一方、宣伝費の回復が鈍い産業は運輸業(2019年度比85.2%減)、金融・保険業(同34.8%減)、製造業(同28.6%減)で、2019年度から2割以上落ち込んで推移している。
平均宣伝費は金融・保険業がトップ
宣伝費ゼロの企業を除いた1社あたりの平均宣伝費は、産業別トップは金融・保険業10億37万円、次いで情報通信業3億7,571万円、小売業1億5,209万円、製造業1億2,398万円と続き、上位4産業は平均1億円を超えた。
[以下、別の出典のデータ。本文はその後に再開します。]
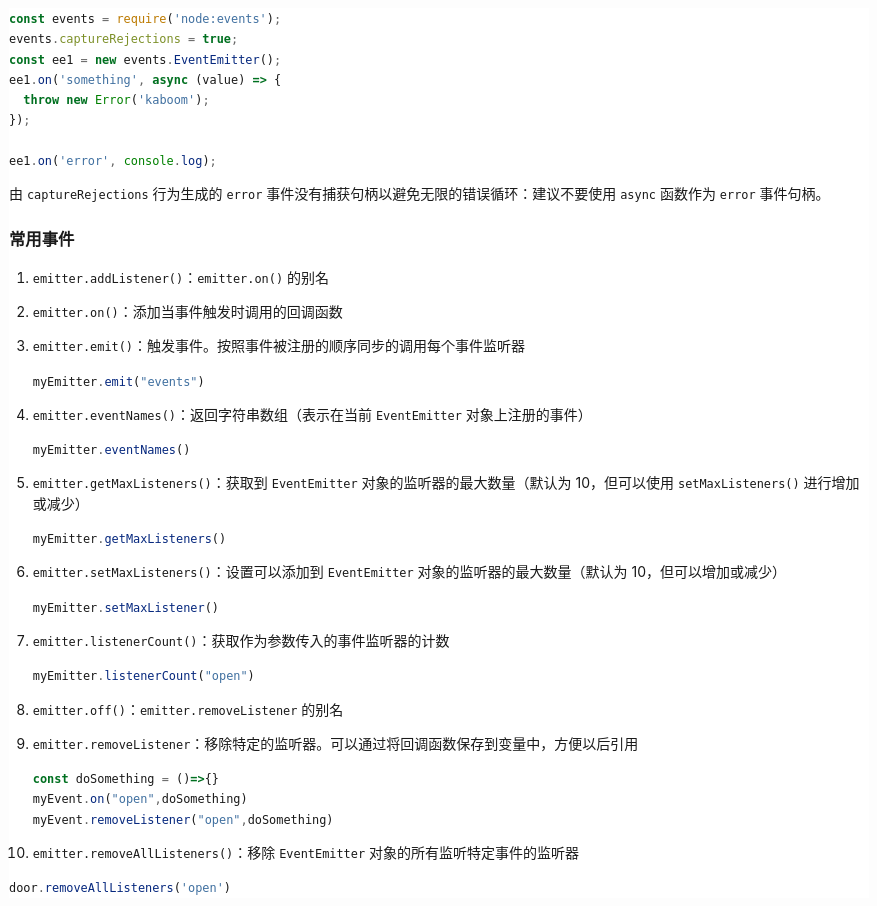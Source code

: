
 ```js
const events = require('node:events');
events.captureRejections = true;
const ee1 = new events.EventEmitter();
ee1.on('something', async (value) => {
  throw new Error('kaboom');
});

ee1.on('error', console.log);
```

由 `captureRejections` 行为生成的 `error` 事件没有捕获句柄以避免无限的错误循环：建议不要使用 `async` 函数作为 `error` 事件句柄。

### 常用事件

1. `emitter.addListener()`：`emitter.on()` 的别名
2. `emitter.on()`：添加当事件触发时调用的回调函数
3. `emitter.emit()`：触发事件。按照事件被注册的顺序同步的调用每个事件监听器

   ```js
   myEmitter.emit("events")
   ```

4. `emitter.eventNames()`：返回字符串数组（表示在当前 `EventEmitter` 对象上注册的事件）

   ```js
   myEmitter.eventNames()
   ```

5. `emitter.getMaxListeners()`：获取到 `EventEmitter` 对象的监听器的最大数量（默认为 10，但可以使用 `setMaxListeners()` 进行增加或减少）

   ```js
   myEmitter.getMaxListeners()
   ```

6. `emitter.setMaxListeners()`：设置可以添加到 `EventEmitter` 对象的监听器的最大数量（默认为 10，但可以增加或减少）

   ```js
   myEmitter.setMaxListener()
   ```

7. `emitter.listenerCount()`：获取作为参数传入的事件监听器的计数

   ```js
   myEmitter.listenerCount("open")
   ```

8. `emitter.off()`：`emitter.removeListener` 的别名
9. `emitter.removeListener`：移除特定的监听器。可以通过将回调函数保存到变量中，方便以后引用

   ```js
   const doSomething = ()=>{}
   myEvent.on("open",doSomething)
   myEvent.removeListener("open",doSomething)
   ```

10. `emitter.removeAllListeners()`：移除 `EventEmitter` 对象的所有监听特定事件的监听器

   ```js
   door.removeAllListeners('open')
   ```

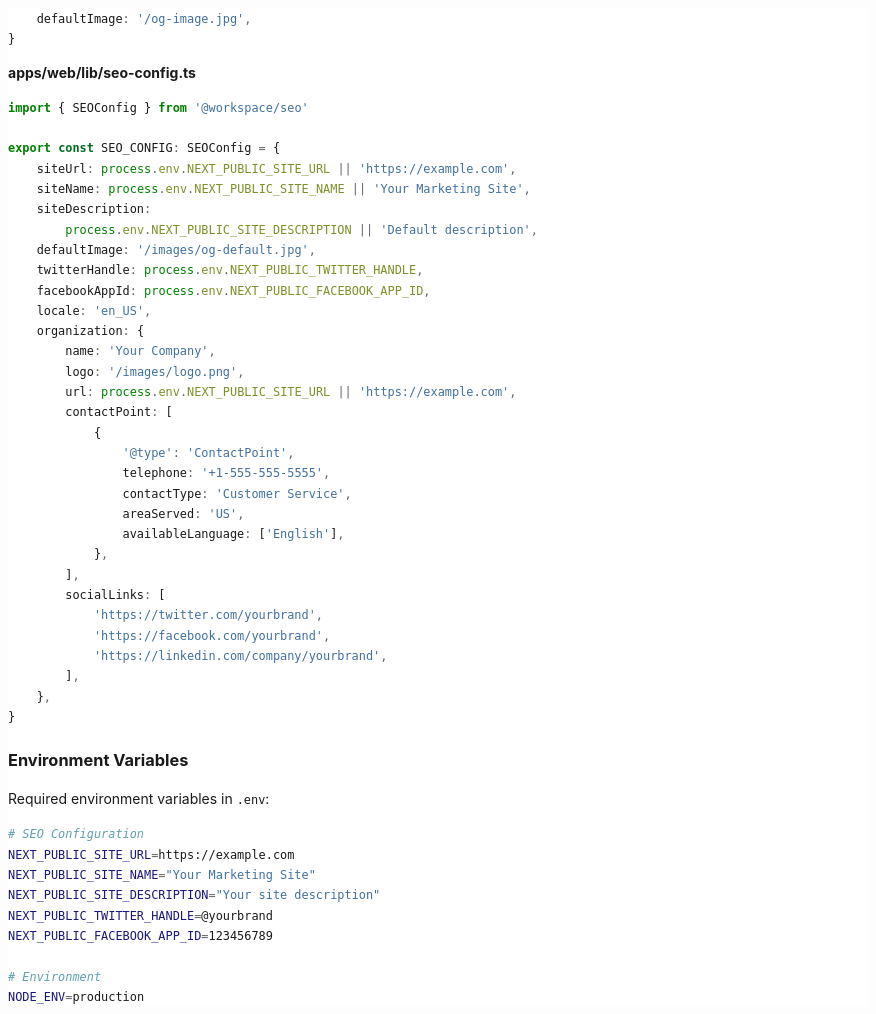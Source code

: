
 ```typescript
    defaultImage: '/og-image.jpg',
}
```

**apps/web/lib/seo-config.ts**

```typescript
import { SEOConfig } from '@workspace/seo'

export const SEO_CONFIG: SEOConfig = {
    siteUrl: process.env.NEXT_PUBLIC_SITE_URL || 'https://example.com',
    siteName: process.env.NEXT_PUBLIC_SITE_NAME || 'Your Marketing Site',
    siteDescription:
        process.env.NEXT_PUBLIC_SITE_DESCRIPTION || 'Default description',
    defaultImage: '/images/og-default.jpg',
    twitterHandle: process.env.NEXT_PUBLIC_TWITTER_HANDLE,
    facebookAppId: process.env.NEXT_PUBLIC_FACEBOOK_APP_ID,
    locale: 'en_US',
    organization: {
        name: 'Your Company',
        logo: '/images/logo.png',
        url: process.env.NEXT_PUBLIC_SITE_URL || 'https://example.com',
        contactPoint: [
            {
                '@type': 'ContactPoint',
                telephone: '+1-555-555-5555',
                contactType: 'Customer Service',
                areaServed: 'US',
                availableLanguage: ['English'],
            },
        ],
        socialLinks: [
            'https://twitter.com/yourbrand',
            'https://facebook.com/yourbrand',
            'https://linkedin.com/company/yourbrand',
        ],
    },
}
```

### Environment Variables

Required environment variables in `.env`:

```bash
# SEO Configuration
NEXT_PUBLIC_SITE_URL=https://example.com
NEXT_PUBLIC_SITE_NAME="Your Marketing Site"
NEXT_PUBLIC_SITE_DESCRIPTION="Your site description"
NEXT_PUBLIC_TWITTER_HANDLE=@yourbrand
NEXT_PUBLIC_FACEBOOK_APP_ID=123456789

# Environment
NODE_ENV=production
```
2025年1月、タレントのトラブルを発端に、大手企業がキー局へのCMを当面差し止める動きが相次いでいる。
こうした動きが長引くと、宣伝費の回復に影響を与えたり、マスコミ4媒体(テレビ、新聞、ラジオ、雑誌)での広告からネットへの移行が加速する可能性もある。
売上宣伝費比率の平均は1.3%
2023年度に宣伝費を計上した企業(2023年8万7,490社)の売上宣伝費比率(売上に対する宣伝費の割合)は平均1.3%だった。
2022年度(1.2%)から0.1ポイント上昇したが、コロナ禍前の2019年度(1.6%)を0.3ポイント下回り、低水準で推移している。
資本金別では、1億円以上が1.9%で、1億円未満の0.5%を1.4ポイント上回った。資本金1億円以上は、同1億円未満の企業と比較し、利益率が高い企業が多く、資金的余裕から宣伝費を多く使える企業が多いことが要因とみられる。
産業別売上宣伝費比率 最高は金融・保険業8.2%
2023年度の販管費の内訳が判明した26万5,253社を対象に、売上宣伝費比率を算出した。
産業別の最高は、金融・保険業の8.2%で、クレジットカード業を中心に多額の宣伝費を計上し、比率が高まった。
次いで、ポータルサイト運営業などの情報通信業が3.1%、消費者向けの小売業が2.0%と続く。
売上宣伝費比率が5%以上の企業は、全体の1.3%にとどまった。全体と比較して、情報通信業8.3%、金融・保険業7.5%、不動産業6.2%などは突出して多く、宣伝費を重視する度合いの差が表れた。
【業種別宣伝費状況ランキング】職業紹介業と化粧品小売業は売上高の約2割が宣伝費
業種別(細分類)で、売上宣伝費比率と売上宣伝費5%以上の企業割合を比較した。
売上宣伝費比率が最も高い業種は、職業紹介業の18.8%で、求職者の目にとまるように宣伝費を多く計上している。次いで、化粧品小売業が18.4%で続く。化粧品関連は小売のほか、4位に仕上用・皮膚用化粧品製造業が14.1%でランクイン。消費者の関心を引き、製品の魅力を伝える手段として多額の宣伝費用を計上している。
売上宣伝費比率5%以上の企業割合は、結婚式場業が66.6%でダントツのトップ。次いで、エステティック業47.6%、クレジットカード業41.6%、ポータルサイト・サーバ運営業40.9%が続く。全体では、売上宣伝費比率が5%以上の企業割合は1.3%と低いが、競争環境の厳しい業種では、顧客獲得や知名度アップのため売上宣伝費比率を高めなければならない企業が多いようだ。